- **Stored data**
'''

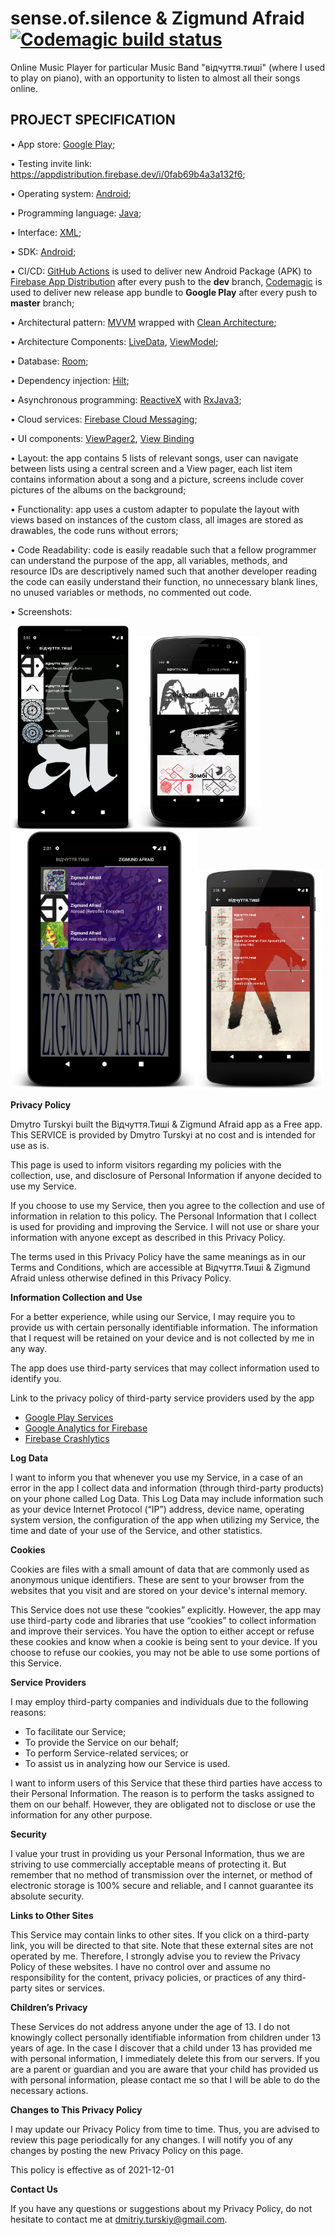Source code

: # sense.of.silence & Zigmund Afraid [![Codemagic build status](https://api.codemagic.io/apps/60d07948ab5163f7f1fb5066/release-workflow/status_badge.svg)](https://codemagic.io/apps/60d07948ab5163f7f1fb5066/release-workflow/latest_build)

Online Music Player for particular Music Band "відчуття.тиші"  (where I used to play on piano), with
an opportunity to listen to almost all their songs online.

## PROJECT SPECIFICATION

• App store:
[Google Play](https://play.google.com/store/apps/details?id=com.music.android.sensilence);

• Testing invite link: https://appdistribution.firebase.dev/i/0fab69b4a3a132f6;

• Operating system: [Android](https://www.android.com/);

• Programming language: [Java](https://www.oracle.com/java/);

• Interface: [XML](https://developer.android.com/guide/topics/ui/declaring-layout);

• SDK: [Android](https://developer.android.com/studio/intro);

• CI/CD: [GitHub Actions](https://docs.github.com/en/actions) is used to deliver new Android
Package (APK) to [Firebase App Distribution](https://firebase.google.com/docs/app-distribution)
after every push to the **dev** branch,
[Codemagic](https://codemagic.io/start/) is used to deliver new release app bundle to **Google
Play** after every push to **master** branch;

• Architectural pattern: [MVVM](https://en.wikipedia.org/wiki/Model%E2%80%93view%E2%80%93viewmodel)
wrapped with
[Clean Architecture](https://blog.cleancoder.com/uncle-bob/2012/08/13/the-clean-architecture.html);

• Architecture Components:
[LiveData](https://developer.android.com/topic/libraries/architecture/livedata),
[ViewModel](https://developer.android.com/topic/libraries/architecture/viewmodel);

• Database: [Room](https://developer.android.com/training/data-storage/room);

• Dependency injection:
[Hilt](https://developer.android.com/training/dependency-injection/hilt-android);

• Asynchronous programming: [ReactiveX](http://reactivex.io/) with
[RxJava3](https://github.com/ReactiveX/RxJava);

• Cloud services: [Firebase Cloud Messaging](https://firebase.google.com/docs/cloud-messaging);

• UI components: [ViewPager2](https://developer.android.com/jetpack/androidx/releases/viewpager2),
[View Binding](https://developer.android.com/topic/libraries/view-binding)

• Layout: the app contains 5 lists of relevant songs, user can navigate between lists using a
central screen and a View pager, each list item contains information about a song and a picture,
screens include cover pictures of the albums on the background;

• Functionality: app uses a custom adapter to populate the layout with views based on instances of
the custom class, all images are stored as drawables, the code runs without errors;

• Code Readability: code is easily readable such that a fellow programmer can understand the purpose
of the app, all variables, methods, and resource IDs are descriptively named such that another
developer reading the code can easily understand their function, no unnecessary blank lines, no
unused variables or methods, no commented out code.

• Screenshots:

<img src="/screenshots/bonus-2021-11-01.png?raw=true" width="200" ><img src="/screenshots/home-2021-11-01.png?raw=true" width="200" >
<img src="/screenshots/za-2021-11-01.png?raw=true" width="300" ><img src="/screenshots/zombi-2021-11-01.png?raw=true" width="200" >

**Privacy Policy**

Dmytro Turskyi built the Відчуття.Тиші & Zigmund Afraid app as a Free app. This SERVICE is provided by Dmytro Turskyi at no cost and is intended for use as is.

This page is used to inform visitors regarding my policies with the collection, use, and disclosure of Personal Information if anyone decided to use my Service.

If you choose to use my Service, then you agree to the collection and use of information in relation to this policy. The Personal Information that I collect is used for providing and improving the Service. I will not use or share your information with anyone except as described in this Privacy Policy.

The terms used in this Privacy Policy have the same meanings as in our Terms and Conditions, which are accessible at Відчуття.Тиші & Zigmund Afraid unless otherwise defined in this Privacy Policy.

**Information Collection and Use**

For a better experience, while using our Service, I may require you to provide us with certain personally identifiable information. The information that I request will be retained on your device and is not collected by me in any way.

The app does use third-party services that may collect information used to identify you.

Link to the privacy policy of third-party service providers used by the app

*   [Google Play Services](https://www.google.com/policies/privacy/)
*   [Google Analytics for Firebase](https://firebase.google.com/policies/analytics)
*   [Firebase Crashlytics](https://firebase.google.com/support/privacy/)

**Log Data**

I want to inform you that whenever you use my Service, in a case of an error in the app I collect data and information (through third-party products) on your phone called Log Data. This Log Data may include information such as your device Internet Protocol (“IP”) address, device name, operating system version, the configuration of the app when utilizing my Service, the time and date of your use of the Service, and other statistics.

**Cookies**

Cookies are files with a small amount of data that are commonly used as anonymous unique identifiers. These are sent to your browser from the websites that you visit and are stored on your device's internal memory.

This Service does not use these “cookies” explicitly. However, the app may use third-party code and libraries that use “cookies” to collect information and improve their services. You have the option to either accept or refuse these cookies and know when a cookie is being sent to your device. If you choose to refuse our cookies, you may not be able to use some portions of this Service.

**Service Providers**

I may employ third-party companies and individuals due to the following reasons:

*   To facilitate our Service;
*   To provide the Service on our behalf;
*   To perform Service-related services; or
*   To assist us in analyzing how our Service is used.

I want to inform users of this Service that these third parties have access to their Personal Information. The reason is to perform the tasks assigned to them on our behalf. However, they are obligated not to disclose or use the information for any other purpose.

**Security**

I value your trust in providing us your Personal Information, thus we are striving to use commercially acceptable means of protecting it. But remember that no method of transmission over the internet, or method of electronic storage is 100% secure and reliable, and I cannot guarantee its absolute security.

**Links to Other Sites**

This Service may contain links to other sites. If you click on a third-party link, you will be directed to that site. Note that these external sites are not operated by me. Therefore, I strongly advise you to review the Privacy Policy of these websites. I have no control over and assume no responsibility for the content, privacy policies, or practices of any third-party sites or services.

**Children’s Privacy**

These Services do not address anyone under the age of 13. I do not knowingly collect personally identifiable information from children under 13 years of age. In the case I discover that a child under 13 has provided me with personal information, I immediately delete this from our servers. If you are a parent or guardian and you are aware that your child has provided us with personal information, please contact me so that I will be able to do the necessary actions.

**Changes to This Privacy Policy**

I may update our Privacy Policy from time to time. Thus, you are advised to review this page periodically for any changes. I will notify you of any changes by posting the new Privacy Policy on this page.

This policy is effective as of 2021-12-01

**Contact Us**

If you have any questions or suggestions about my Privacy Policy, do not hesitate to contact me at dmitriy.turskiy@gmail.com.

'''

- **Aim of the task**
Copy the entries above exactly, but only from the line holding "For a better" through the line holding "[Google Play Services](https://www.google.com/policies/privacy/)", both included.

- **Solution**
For a better experience, while using our Service, I may require you to provide us with certain personally identifiable information. The information that I request will be retained on your device and is not collected by me in any way.

The app does use third-party services that may collect information used to identify you.

Link to the privacy policy of third-party service providers used by the app

*   [Google Play Services](https://www.google.com/policies/privacy/)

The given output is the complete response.